Tu Partida

Puesta de sol en el rio

He despertado nuevamente con tu olor pegado en mis sentidos, con la sensación trágica de haber estado tan cerca y perderte en un suspiro. Trato de no respirar mientras duermo, como si el simple ejercicio pudiera contenerte en mis recuerdos. Te espero a cada instante, en esta esquizofrénica experiencia de saber quién eres, de saber que nos hemos amado, pero de no poder encontrarte.

Todos, incluso Mercedes Pilar, me dicen que debo dejarte ir, para que vuelvas, pero estoy congelada en tus palabras. En la promesa absoluta de tu regreso. Tú lo has dicho. Me lo has dicho. Aunque suene a locura, a imposible, a quimera, yo creo en ti.

Me acerco lentamente al lugar donde alguna vez estuvo el balseo. He visto este paisaje miles de veces, antes, en mis sueños, pero es el primer viaje que he hecho hasta aquí. Se ven, entre las piedras, los tocones podridos que alguna vez fueron los pilares del pequeño muelle. Si miro con detención, aparecen restos de los tablones de ciprés, enterrados entre las piedras, mientras pasa el agua cristalina y flotan, perdidas, las hojas de eucaliptus. Todo huele a primavera. Las abejas zumban detrás de las delicadas margaritas silvestres, que abren sus caritas al sol de la mañana. Todo está como lo tengo en mis recuerdos, excepto el muelle, que se ha ido; como te has ido tú, hace tanto tiempo.

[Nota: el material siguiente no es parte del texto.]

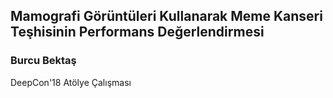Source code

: 
## Mamografi Görüntüleri Kullanarak Meme Kanseri Teşhisinin Performans Değerlendirmesi
### Burcu Bektaş 
DeepCon'18 Atölye Çalışması
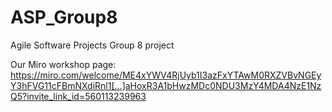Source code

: # ASP_Group8
Agile Software Projects Group 8 project


Our Miro workshop page: https://miro.com/welcome/ME4xYWV4RjUyb1I3azFxYTAwM0RXZVBvNGEyY3hFVG11cFBmNXdiRnl1[…]aHoxR3A1bHwzMDc0NDU3MzY4MDA4NzE1NzQ5?invite_link_id=560113239963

Mercedes Pilar toma mi mano y juntas damos una vuelta por donde se puede caminar. Perdidas entre los pastos y la humedad que se escapa con prisa, miramos todo el panorama.  Fue aquí donde decidiste desaparecer. Hasta aquí puedo seguirte en mis memorias y en mis sueños. Hasta aquí me llevan los documentos que el hijo de Esteban tuvo a bien entregarme, a su solicitud. Sólo hasta aquí. Miro con detención obsesiva cada detalle. Exprimo el paisaje con mis ojos expectantes, pero no logro ni un indicio. Lágrimas de frustración vienen a mí. Aprieto un gijarro entre mis manos, con tanta fuerza que una de sus esquinas filosas me hace sangrar.

El motor se escucha a lo lejos, aproximándose. Nos sorprende la intrusión. Las voces de los hombres llenan la cañada, haciendo volar a los pájaros. El niño que los guía, desembarca de un salto y amarra el bote a uno de los tocones podridos. Nos saluda amable y nos pregunta si estamos perdidas. Sonríe. Mucha gente viene para acá y se queda suspendida mirando el agua, dice, sin que le preguntemos nada. Mi abuelo me contó la historia de un hombre pelirrojo que vino a morir aquí. Sus ojos estaban llenos de dolor, decía. Caminó lentamente por la rivera y se fue despojando de su ropa. Antes, había dado muerte a su caballo. De un certero corte, el animal se fue al otro mundo, no sin antes dar dos pasos cansados, como buscando su acomodo en la tierra. Mi abuelo me regaló un hueso de ese caballo. Decía que nunca había visto un animal más hermoso y no entendía cómo su dueño se había atrevido a quitarle la vida. El pobre hombre sollozaba el nombre de alguien, pero mi abuelo no logró entenderle. No era mayor que yo ahora y estaba escondido entre la maleza del río, esperando atrapar camarones. Se asustó con la presencia, pero más que nada, se asustó con su dolor, con sus lágrimas gruesas que el hombre trataba de enjugar con sus manos gigantes. Una mezcla de desconcierto y furia le invadía. Repetía que estaba maldito, que todo era a causa de él. Entró a las aguas lentamente y se dejó mecer, mientras la neblina iba cubriendo todo. Desapareció. Cosas muy raras pasaron luego, dice suspendido en un recuerdo que no le pertenece. Muy raras.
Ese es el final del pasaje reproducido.